AI Hypercomputer images

AI Hypercomputer provides a software stack that contains common tools and libraries that are pre-configured to support your artificial intelligence (AI), machine learning (ML), and high performance computing (HPC) workloads. The software stack is arranged as follows:

AI Hypercomputer software stack.
Figure 1. AI Hypercomputer software stack

As outlined in the preceding diagram, the software stack has two main components:

  • Up to one of the following types of cluster images:

    • Deep Learning Software Layer (DLSL) container images: these images package NVIDIA CUDA, NCCL, and ML frameworks like PyTorch, providing a ready-to-use environment for deep learning workloads. These prebuilt DLSL container images are tested and verified to work seamlessly on Google Kubernetes Engine (GKE) clusters.

    • Slurm custom images: these images are created using Cluster Toolkit blueprints and extend the Ubuntu LTS Accelerator OS images to install software optimized for Slurm clusters.

  • Guest operating system (OS) accelerator images: these images are either an Ubuntu LTS or Rocky Linux image which is pre-configured with NVIDIA MOFED drivers, NVIDIA GPU drivers, and an RDMA core.

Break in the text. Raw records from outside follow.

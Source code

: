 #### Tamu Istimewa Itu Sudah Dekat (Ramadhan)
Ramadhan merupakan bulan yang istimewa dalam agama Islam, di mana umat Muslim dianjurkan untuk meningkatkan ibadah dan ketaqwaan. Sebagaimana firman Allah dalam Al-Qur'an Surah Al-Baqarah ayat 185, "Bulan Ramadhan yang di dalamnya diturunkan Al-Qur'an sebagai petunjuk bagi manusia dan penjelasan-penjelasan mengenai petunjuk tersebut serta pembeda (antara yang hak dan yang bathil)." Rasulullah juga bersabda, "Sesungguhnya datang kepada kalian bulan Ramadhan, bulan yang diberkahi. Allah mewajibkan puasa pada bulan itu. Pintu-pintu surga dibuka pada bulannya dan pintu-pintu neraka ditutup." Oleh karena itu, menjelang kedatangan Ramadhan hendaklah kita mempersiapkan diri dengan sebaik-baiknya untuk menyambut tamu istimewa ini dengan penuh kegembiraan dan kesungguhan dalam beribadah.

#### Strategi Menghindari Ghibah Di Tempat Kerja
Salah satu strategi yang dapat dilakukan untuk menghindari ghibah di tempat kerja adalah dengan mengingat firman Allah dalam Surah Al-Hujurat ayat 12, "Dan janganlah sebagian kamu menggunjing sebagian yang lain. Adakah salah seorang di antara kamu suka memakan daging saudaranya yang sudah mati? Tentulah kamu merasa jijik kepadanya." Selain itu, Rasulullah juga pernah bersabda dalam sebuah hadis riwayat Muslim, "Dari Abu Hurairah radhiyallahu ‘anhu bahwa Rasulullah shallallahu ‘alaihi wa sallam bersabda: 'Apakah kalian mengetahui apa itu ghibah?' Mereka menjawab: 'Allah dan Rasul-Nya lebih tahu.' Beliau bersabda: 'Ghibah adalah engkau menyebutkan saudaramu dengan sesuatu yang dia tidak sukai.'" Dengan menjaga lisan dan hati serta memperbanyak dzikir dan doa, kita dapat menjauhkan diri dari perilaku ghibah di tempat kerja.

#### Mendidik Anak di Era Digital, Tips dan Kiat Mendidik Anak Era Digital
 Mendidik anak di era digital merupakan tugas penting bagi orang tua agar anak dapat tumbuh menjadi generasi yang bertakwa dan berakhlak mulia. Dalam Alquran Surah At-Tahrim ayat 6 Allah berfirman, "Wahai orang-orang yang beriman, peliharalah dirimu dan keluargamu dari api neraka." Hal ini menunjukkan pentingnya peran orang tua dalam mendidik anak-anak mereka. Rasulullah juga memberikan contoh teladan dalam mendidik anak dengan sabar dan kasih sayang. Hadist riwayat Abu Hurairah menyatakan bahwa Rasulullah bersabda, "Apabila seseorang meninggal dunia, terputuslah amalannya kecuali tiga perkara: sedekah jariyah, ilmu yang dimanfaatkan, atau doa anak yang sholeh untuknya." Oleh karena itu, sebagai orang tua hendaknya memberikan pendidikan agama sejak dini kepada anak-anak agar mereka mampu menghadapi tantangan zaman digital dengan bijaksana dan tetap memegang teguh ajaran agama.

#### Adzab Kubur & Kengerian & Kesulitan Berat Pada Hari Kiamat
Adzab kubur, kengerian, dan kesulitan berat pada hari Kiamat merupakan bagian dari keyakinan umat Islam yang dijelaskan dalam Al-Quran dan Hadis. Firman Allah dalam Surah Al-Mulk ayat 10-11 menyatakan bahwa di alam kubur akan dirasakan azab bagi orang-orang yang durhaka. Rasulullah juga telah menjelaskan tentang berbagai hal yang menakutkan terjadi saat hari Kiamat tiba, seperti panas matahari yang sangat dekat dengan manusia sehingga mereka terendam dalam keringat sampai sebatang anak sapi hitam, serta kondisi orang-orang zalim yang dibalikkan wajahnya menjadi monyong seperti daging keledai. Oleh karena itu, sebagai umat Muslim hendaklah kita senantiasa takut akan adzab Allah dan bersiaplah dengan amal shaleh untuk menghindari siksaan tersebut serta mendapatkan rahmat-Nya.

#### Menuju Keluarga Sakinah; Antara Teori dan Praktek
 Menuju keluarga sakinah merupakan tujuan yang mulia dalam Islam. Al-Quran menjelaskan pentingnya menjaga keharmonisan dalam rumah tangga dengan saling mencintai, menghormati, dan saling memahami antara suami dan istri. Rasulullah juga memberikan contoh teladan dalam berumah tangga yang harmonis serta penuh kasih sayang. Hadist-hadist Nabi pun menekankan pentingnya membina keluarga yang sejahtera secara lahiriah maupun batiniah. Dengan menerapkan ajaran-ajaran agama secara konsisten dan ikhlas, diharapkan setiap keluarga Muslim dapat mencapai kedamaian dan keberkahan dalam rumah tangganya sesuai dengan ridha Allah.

These images are suitable for deploying workloads on Compute Engine instances.

Cluster images

DLSL images are optimized for GKE clusters, while Slurm custom images are optimized for Slurm clusters.

DLSL container images

When working with Google Kubernetes Engine environments, DLSL container images provide the following benefits for your workloads:

  • Simpler configuration: by replicating the setup used by internal reproducibility and regression testing, DLSL containers simplify the configuration of your environments setup to run machine learning workloads
  • Version management of the pre-configured docker images
  • Sample recipes to demonstrate how to start your workloads using the pre-configured docker images

You can access the DLSL container images from the DLSL artifact registry or in the sample recipe guides.

NeMo + PyTorch + NCCL gIB Plugin

These docker images are based on the NVIDIA NeMo NGC image. They contain Google's NCCL gIB plugin, and bundles all of the NCCL binaries that are required for running workloads on each supported accelerator machine. They also include Google Cloud tools such as gcsfuse and gcloud CLI for deploying workloads to Google Kubernetes Engine.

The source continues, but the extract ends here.